What you need to do:
Each entry must be output once more without any change.

** Opening Source data block **

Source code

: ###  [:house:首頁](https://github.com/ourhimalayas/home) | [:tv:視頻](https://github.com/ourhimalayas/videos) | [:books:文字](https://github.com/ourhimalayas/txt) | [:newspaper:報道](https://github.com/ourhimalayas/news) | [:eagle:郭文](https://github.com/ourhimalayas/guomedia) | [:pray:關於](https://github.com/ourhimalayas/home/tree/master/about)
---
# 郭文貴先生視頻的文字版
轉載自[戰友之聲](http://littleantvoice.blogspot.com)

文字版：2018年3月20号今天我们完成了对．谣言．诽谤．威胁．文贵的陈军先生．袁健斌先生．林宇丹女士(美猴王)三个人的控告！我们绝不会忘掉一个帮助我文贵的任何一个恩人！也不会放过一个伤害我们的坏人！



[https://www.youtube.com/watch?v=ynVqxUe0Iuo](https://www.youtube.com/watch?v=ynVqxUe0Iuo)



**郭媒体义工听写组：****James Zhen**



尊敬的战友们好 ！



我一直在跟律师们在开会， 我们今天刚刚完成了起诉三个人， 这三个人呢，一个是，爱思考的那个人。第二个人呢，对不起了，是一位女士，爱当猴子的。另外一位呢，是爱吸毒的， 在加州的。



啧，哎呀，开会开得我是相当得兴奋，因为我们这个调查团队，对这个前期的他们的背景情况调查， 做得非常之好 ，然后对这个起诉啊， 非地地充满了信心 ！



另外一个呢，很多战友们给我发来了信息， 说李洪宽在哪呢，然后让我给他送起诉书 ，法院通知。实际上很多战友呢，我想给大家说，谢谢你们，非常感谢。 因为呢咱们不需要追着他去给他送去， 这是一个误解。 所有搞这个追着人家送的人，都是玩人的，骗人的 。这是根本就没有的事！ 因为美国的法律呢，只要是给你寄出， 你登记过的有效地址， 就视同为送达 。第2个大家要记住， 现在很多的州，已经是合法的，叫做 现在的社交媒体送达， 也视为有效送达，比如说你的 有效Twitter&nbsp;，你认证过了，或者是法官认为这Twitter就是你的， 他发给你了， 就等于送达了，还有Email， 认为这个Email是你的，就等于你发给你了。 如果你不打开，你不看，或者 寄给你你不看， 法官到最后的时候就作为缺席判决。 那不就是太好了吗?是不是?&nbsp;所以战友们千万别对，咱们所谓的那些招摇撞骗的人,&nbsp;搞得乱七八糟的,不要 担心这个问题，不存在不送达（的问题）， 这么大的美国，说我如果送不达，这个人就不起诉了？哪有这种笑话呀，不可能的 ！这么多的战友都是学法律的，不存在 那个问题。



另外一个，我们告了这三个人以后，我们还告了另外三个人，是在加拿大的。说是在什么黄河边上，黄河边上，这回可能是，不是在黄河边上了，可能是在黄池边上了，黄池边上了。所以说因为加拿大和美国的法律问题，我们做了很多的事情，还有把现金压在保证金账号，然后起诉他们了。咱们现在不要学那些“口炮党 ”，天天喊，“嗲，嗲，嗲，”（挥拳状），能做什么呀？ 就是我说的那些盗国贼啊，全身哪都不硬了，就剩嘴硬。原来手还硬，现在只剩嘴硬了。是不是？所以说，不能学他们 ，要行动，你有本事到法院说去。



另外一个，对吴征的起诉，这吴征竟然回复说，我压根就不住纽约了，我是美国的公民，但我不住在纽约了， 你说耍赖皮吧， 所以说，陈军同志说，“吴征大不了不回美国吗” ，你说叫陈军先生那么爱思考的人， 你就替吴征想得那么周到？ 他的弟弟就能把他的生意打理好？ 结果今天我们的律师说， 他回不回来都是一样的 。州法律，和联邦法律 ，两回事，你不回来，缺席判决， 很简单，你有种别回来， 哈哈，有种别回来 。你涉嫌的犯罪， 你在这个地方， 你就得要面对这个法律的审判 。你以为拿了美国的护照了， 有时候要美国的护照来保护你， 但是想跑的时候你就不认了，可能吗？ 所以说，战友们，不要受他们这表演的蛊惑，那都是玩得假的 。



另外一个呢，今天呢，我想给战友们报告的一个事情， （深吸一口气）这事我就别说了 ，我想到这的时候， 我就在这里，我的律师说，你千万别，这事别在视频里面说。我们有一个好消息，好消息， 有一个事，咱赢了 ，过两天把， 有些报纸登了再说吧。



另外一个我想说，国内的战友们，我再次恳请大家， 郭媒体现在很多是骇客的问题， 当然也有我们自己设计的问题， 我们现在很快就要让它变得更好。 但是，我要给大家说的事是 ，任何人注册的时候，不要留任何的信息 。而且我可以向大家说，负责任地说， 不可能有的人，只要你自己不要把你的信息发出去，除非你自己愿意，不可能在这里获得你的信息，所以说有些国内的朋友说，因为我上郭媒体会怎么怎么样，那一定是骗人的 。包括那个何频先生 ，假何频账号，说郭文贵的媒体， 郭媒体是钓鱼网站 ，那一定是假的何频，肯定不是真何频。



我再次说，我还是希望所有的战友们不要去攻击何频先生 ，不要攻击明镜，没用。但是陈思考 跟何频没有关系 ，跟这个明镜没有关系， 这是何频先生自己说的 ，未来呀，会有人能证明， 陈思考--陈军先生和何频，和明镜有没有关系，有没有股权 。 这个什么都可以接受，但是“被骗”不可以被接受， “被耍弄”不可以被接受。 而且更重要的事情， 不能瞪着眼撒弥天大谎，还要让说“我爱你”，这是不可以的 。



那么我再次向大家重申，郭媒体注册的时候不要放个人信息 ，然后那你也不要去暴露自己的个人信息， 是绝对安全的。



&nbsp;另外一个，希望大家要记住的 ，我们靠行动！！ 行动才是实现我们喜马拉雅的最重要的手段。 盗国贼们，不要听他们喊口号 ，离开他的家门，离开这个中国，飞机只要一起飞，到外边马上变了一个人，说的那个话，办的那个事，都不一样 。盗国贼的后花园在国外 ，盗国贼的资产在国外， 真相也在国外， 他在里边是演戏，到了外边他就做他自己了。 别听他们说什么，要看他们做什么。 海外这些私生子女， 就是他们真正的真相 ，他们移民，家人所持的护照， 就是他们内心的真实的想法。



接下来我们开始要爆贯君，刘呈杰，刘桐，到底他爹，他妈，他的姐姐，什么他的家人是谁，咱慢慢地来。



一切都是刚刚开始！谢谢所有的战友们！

** Closing Source data block **

Answer space:
Source code

: ###  [:house:首頁](https://github.com/ourhimalayas/home) | [:tv:視頻](https://github.com/ourhimalayas/videos) | [:books:文字](https://github.com/ourhimalayas/txt) | [:newspaper:報道](https://github.com/ourhimalayas/news) | [:eagle:郭文](https://github.com/ourhimalayas/guomedia) | [:pray:關於](https://github.com/ourhimalayas/home/tree/master/about)
---
# 郭文貴先生視頻的文字版
轉載自[戰友之聲](http://littleantvoice.blogspot.com)

文字版：2018年3月20号今天我们完成了对．谣言．诽谤．威胁．文贵的陈军先生．袁健斌先生．林宇丹女士(美猴王)三个人的控告！我们绝不会忘掉一个帮助我文贵的任何一个恩人！也不会放过一个伤害我们的坏人！



[https://www.youtube.com/watch?v=ynVqxUe0Iuo](https://www.youtube.com/watch?v=ynVqxUe0Iuo)



**郭媒体义工听写组：****James Zhen**



尊敬的战友们好 ！



我一直在跟律师们在开会， 我们今天刚刚完成了起诉三个人， 这三个人呢，一个是，爱思考的那个人。第二个人呢，对不起了，是一位女士，爱当猴子的。另外一位呢，是爱吸毒的， 在加州的。



啧，哎呀，开会开得我是相当得兴奋，因为我们这个调查团队，对这个前期的他们的背景情况调查， 做得非常之好 ，然后对这个起诉啊， 非地地充满了信心 ！



另外一个呢，很多战友们给我发来了信息， 说李洪宽在哪呢，然后让我给他送起诉书 ，法院通知。实际上很多战友呢，我想给大家说，谢谢你们，非常感谢。 因为呢咱们不需要追着他去给他送去， 这是一个误解。 所有搞这个追着人家送的人，都是玩人的，骗人的 。这是根本就没有的事！ 因为美国的法律呢，只要是给你寄出， 你登记过的有效地址， 就视同为送达 。第2个大家要记住， 现在很多的州，已经是合法的，叫做 现在的社交媒体送达， 也视为有效送达，比如说你的 有效Twitter&nbsp;，你认证过了，或者是法官认为这Twitter就是你的， 他发给你了， 就等于送达了，还有Email， 认为这个Email是你的，就等于你发给你了。 如果你不打开，你不看，或者 寄给你你不看， 法官到最后的时候就作为缺席判决。 那不就是太好了吗?是不是?&nbsp;所以战友们千万别对，咱们所谓的那些招摇撞骗的人,&nbsp;搞得乱七八糟的,不要 担心这个问题，不存在不送达（的问题）， 这么大的美国，说我如果送不达，这个人就不起诉了？哪有这种笑话呀，不可能的 ！这么多的战友都是学法律的，不存在 那个问题。



另外一个，我们告了这三个人以后，我们还告了另外三个人，是在加拿大的。说是在什么黄河边上，黄河边上，这回可能是，不是在黄河边上了，可能是在黄池边上了，黄池边上了。所以说因为加拿大和美国的法律问题，我们做了很多的事情，还有把现金压在保证金账号，然后起诉他们了。咱们现在不要学那些“口炮党 ”，天天喊，“嗲，嗲，嗲，”（挥拳状），能做什么呀？ 就是我说的那些盗国贼啊，全身哪都不硬了，就剩嘴硬。原来手还硬，现在只剩嘴硬了。是不是？所以说，不能学他们 ，要行动，你有本事到法院说去。



另外一个，对吴征的起诉，这吴征竟然回复说，我压根就不住纽约了，我是美国的公民，但我不住在纽约了， 你说耍赖皮吧， 所以说，陈军同志说，“吴征大不了不回美国吗” ，你说叫陈军先生那么爱思考的人， 你就替吴征想得那么周到？ 他的弟弟就能把他的生意打理好？ 结果今天我们的律师说， 他回不回来都是一样的 。州法律，和联邦法律 ，两回事，你不回来，缺席判决， 很简单，你有种别回来， 哈哈，有种别回来 。你涉嫌的犯罪， 你在这个地方， 你就得要面对这个法律的审判 。你以为拿了美国的护照了， 有时候要美国的护照来保护你， 但是想跑的时候你就不认了，可能吗？ 所以说，战友们，不要受他们这表演的蛊惑，那都是玩得假的 。



另外一个呢，今天呢，我想给战友们报告的一个事情， （深吸一口气）这事我就别说了 ，我想到这的时候， 我就在这里，我的律师说，你千万别，这事别在视频里面说。我们有一个好消息，好消息， 有一个事，咱赢了 ，过两天把， 有些报纸登了再说吧。



另外一个我想说，国内的战友们，我再次恳请大家， 郭媒体现在很多是骇客的问题， 当然也有我们自己设计的问题， 我们现在很快就要让它变得更好。 但是，我要给大家说的事是 ，任何人注册的时候，不要留任何的信息 。而且我可以向大家说，负责任地说， 不可能有的人，只要你自己不要把你的信息发出去，除非你自己愿意，不可能在这里获得你的信息，所以说有些国内的朋友说，因为我上郭媒体会怎么怎么样，那一定是骗人的 。包括那个何频先生 ，假何频账号，说郭文贵的媒体， 郭媒体是钓鱼网站 ，那一定是假的何频，肯定不是真何频。



我再次说，我还是希望所有的战友们不要去攻击何频先生 ，不要攻击明镜，没用。但是陈思考 跟何频没有关系 ，跟这个明镜没有关系， 这是何频先生自己说的 ，未来呀，会有人能证明， 陈思考--陈军先生和何频，和明镜有没有关系，有没有股权 。 这个什么都可以接受，但是“被骗”不可以被接受， “被耍弄”不可以被接受。 而且更重要的事情， 不能瞪着眼撒弥天大谎，还要让说“我爱你”，这是不可以的 。



那么我再次向大家重申，郭媒体注册的时候不要放个人信息 ，然后那你也不要去暴露自己的个人信息， 是绝对安全的。



&nbsp;另外一个，希望大家要记住的 ，我们靠行动！！ 行动才是实现我们喜马拉雅的最重要的手段。 盗国贼们，不要听他们喊口号 ，离开他的家门，离开这个中国，飞机只要一起飞，到外边马上变了一个人，说的那个话，办的那个事，都不一样 。盗国贼的后花园在国外 ，盗国贼的资产在国外， 真相也在国外， 他在里边是演戏，到了外边他就做他自己了。 别听他们说什么，要看他们做什么。 海外这些私生子女， 就是他们真正的真相 ，他们移民，家人所持的护照， 就是他们内心的真实的想法。



接下来我们开始要爆贯君，刘呈杰，刘桐，到底他爹，他妈，他的姐姐，什么他的家人是谁，咱慢慢地来。



一切都是刚刚开始！谢谢所有的战友们！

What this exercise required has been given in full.